Generalized estimating equations play an important role in the analysis of repeated or clustered outcomes of a non-normally distributed type. In this work, it will be used, together with pseudo-likelihood methodology, as nonlikelihood based method for the analysis of clustered binary data. A comparison between both will be made in Chapter 6. Also, the use of generalized estimating equations will be illustrated in the contexts of individual-level covariates and combined continuous and discrete outcomes, in Chapters 13 and 14, respectively. Further applications of the GEE technology can be found in Section 9.2.6 and Chapter 11. When we are mainly interested in first order marginal mean parameters and

pairwise interactions, a full likelihood procedure can be replaced by quasilikelihood methods (McCullagh and Nelder 1989). In quasi-likelihood, the mean response is expressed as a parametric function of covariates; the variance is assumed to be a function of the mean up to possibly unknown scale parameters. Wedderburn (1974) first noted that likelihood and quasi-likelihood theories coincide for exponential families and that the quasi-likelihood “estimating equations” provide consistent estimates of the regression parameters β in any generalized linear model, even for choices of link and variance functions that do not correspond to exponential families. For clustered and repeated data, Liang and Zeger (1986) proposed so-called

generalized estimating equations (GEE or GEE1) which require only the correct specification of the univariate marginal distributions provided one is willing to adopt “working” assumptions about the association structure.
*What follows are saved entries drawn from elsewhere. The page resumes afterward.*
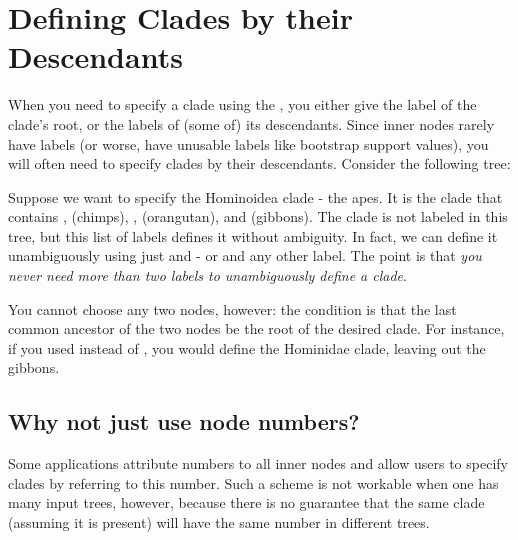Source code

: 
\chapter[sct_def_clades]{Defining Clades by their Descendants}

When you need to specify a clade using the \nutils{}, you either give the label
of the clade's root, or the labels of (some of) its descendants. Since inner
nodes rarely have labels (or worse, have unusable labels like bootstrap
support values), you will often need to specify clades by their descendants.
Consider the following tree:

\startalignment[center]
\stopalignment

Suppose we want to specify the Hominoidea clade - the apes. It is
the clade that contains ,  (chimps), ,
 (orangutan), and  (gibbons). The clade is not
labeled in this tree, but this list of labels defines it without ambiguity. In
fact, we can define it unambiguously using just  and
 - or  and any other label. The point is that
{\em you never need more than two labels to unambiguously define a clade}.

You cannot choose any two nodes, however: the condition is that the last
common ancestor of the two nodes be the root of the desired clade. For
instance, if you used  instead of , you would
define the Hominidae clade, leaving out the gibbons.

\section{Why not just use node numbers?}

Some applications attribute numbers to all inner nodes and allow users to
specify clades by referring to this number. Such a scheme is not workable when
one has many input trees, however, because there is no guarantee that the same
clade (assuming it is present) will have the same number in different trees.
They estimate the parameters associated with the expected value of an individual’s vector of binary responses and phrase the working assumptions about the association between pairs of outcomes in terms of marginal correlations. Prentice (1988) extended their results to allow joint estimation of probabil-

ities and pairwise correlations. Lipsitz, Laird and Harrington (1991) modified the estimating equations of Prentice (1988) to allow modeling of the association through marginal odds ratios rather than marginal correlations. When adopting GEE1 one does not use information of the association structure to estimate the main effect parameters. As a result, it can be shown that GEE1 yields consistent main effect estimators, even when the association structure is misspecified. However, severe misspecification may seriously affect the efficiency of the GEE1 estimators. In addition, GEE1 should be avoided when some scientific interest is placed on the association parameters. A second order extension of these estimating equations (GEE2) that include

the marginal pairwise association as well has been studied by Liang, Zeger and Qaqish (1992). They note that GEE2 is nearly fully efficient though bias may occur in the estimation of the main effect parameters when the association structure is misspecified. A variation to this theme, using conditional probability ideas, has been proposed by Carey, Zeger and Diggle (1993). It is referred to as alternating logistic regressions. In Section 5.1 we present general GEE theory, whereas several applications

and specializations to the case of clustered binary data are presented in Section 5.2.